How Do We Create A Future Worth Living In?
A Meditation by Rev. Cameron Trimble
“I call heaven and earth to witness against you today that I have set before you life and death, blessings and curses. Choose life so that you and your descendants may live.” — Deuteronomy 30:19
This week, I am on Star Island off the New Hampshire coast speaking at the Institute on Religion in an Age of Science. This year’s theme is Co-Creating a Thriving Future: An Alchemy of Belief and Choice.
As a theologian and futurist, I engage the primary inquiry of this conference every day: How do we create a future worth living in?
This question feels especially urgent right now. We’re facing changes in climate, democracy, technology, religion, economics, and global politics all at once. The speed of these changes can leave us feeling lost or powerless. It’s easy to think the future is just happening to us, instead of something we help shape.

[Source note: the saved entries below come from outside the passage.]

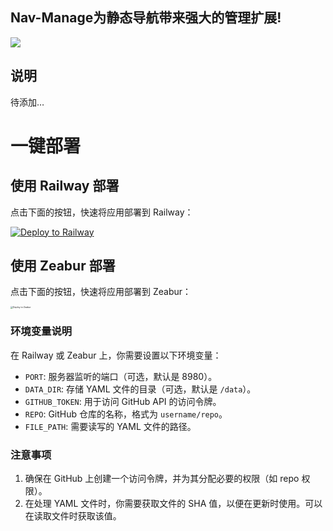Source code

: ## Nav-Manage为静态导航带来强大的管理扩展!

![](https://jsd.cdn.noisework.cn/gh/rcy1314/tuchuang@main/uPic/1726070023506.png)

## 说明

待添加…



# 一键部署

## 使用 Railway 部署

点击下面的按钮，快速将应用部署到 Railway：

[![Deploy to Railway](https://railway.app/button.svg)](https://railway.app/new/template)

## 使用 Zeabur 部署

点击下面的按钮，快速将应用部署到 Zeabur：

[<img src="https://zeabur.com/favicon.svg" alt="Deploy to Zeabur" style="zoom: 25%;" />](https://zeabur.com/deploy)

### 环境变量说明

在 Railway 或 Zeabur 上，你需要设置以下环境变量：

- `PORT`: 服务器监听的端口（可选，默认是 8980）。
- `DATA_DIR`: 存储 YAML 文件的目录（可选，默认是 `/data`）。
- `GITHUB_TOKEN`: 用于访问 GitHub API 的访问令牌。
- `REPO`: GitHub 仓库的名称，格式为 `username/repo`。
- `FILE_PATH`: 需要读写的 YAML 文件的路径。

### 注意事项

1. 确保在 GitHub 上创建一个访问令牌，并为其分配必要的权限（如 repo 权限）。
2. 在处理 YAML 文件时，你需要获取文件的 SHA 值，以便在更新时使用。可以在读取文件时获取该值。
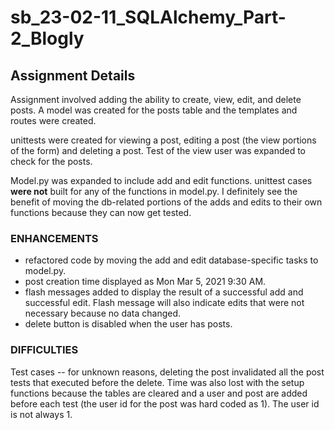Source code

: # sb_23-02-11_SQLAlchemy_Part-2_Blogly


## Assignment Details
Assignment involved adding the ability to create, view, edit, and delete posts. A model was created for the posts table and the templates and routes were created.

unittests were created for viewing a post, editing a post (the view portions of the form) and deleting a post. Test of the view user was expanded to check for the posts. 

Model.py was expanded to include add and edit functions. unittest cases **were not** built for any of the functions in model.py. I definitely see the benefit of moving the db-related portions of the adds and edits to their own functions because they can now get tested.


### ENHANCEMENTS
- refactored code by moving the add and edit database-specific tasks to model.py.
- post creation time displayed as Mon Mar 5, 2021 9:30 AM.
- flash messages added to display the result of a successful add and successful edit. Flash message will also indicate edits that were not necessary because no data changed.
- delete button is disabled when the user has posts.


### DIFFICULTIES 
Test cases -- for unknown reasons, deleting the post invalidated all the post tests that executed before the delete. Time was also lost with the setup functions because the tables are cleared and a user and post are added before each test (the user id for the post was hard coded as 1). The user id is not always 1.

But there’s a powerful story in the Jewish tradition that offers another way to see things.
This story comes from the Babylonian Talmud, in a well-known passage called The Oven of Akhnai. I’ve shared it before, but it’s worth repeating. A group of rabbis are having a heated debate about a point of Jewish law. Rabbi Eliezer is sure he’s right, but the others disagree.
The argument grows even more intense.
Determined to prove his point, Rabbi Eliezer doesn’t just rely on logic or tradition. He turns to miracles.
“If the law agrees with me,” he says, “let this carob tree prove it.”
The carob tree pulls up its roots and moves hundreds of feet away.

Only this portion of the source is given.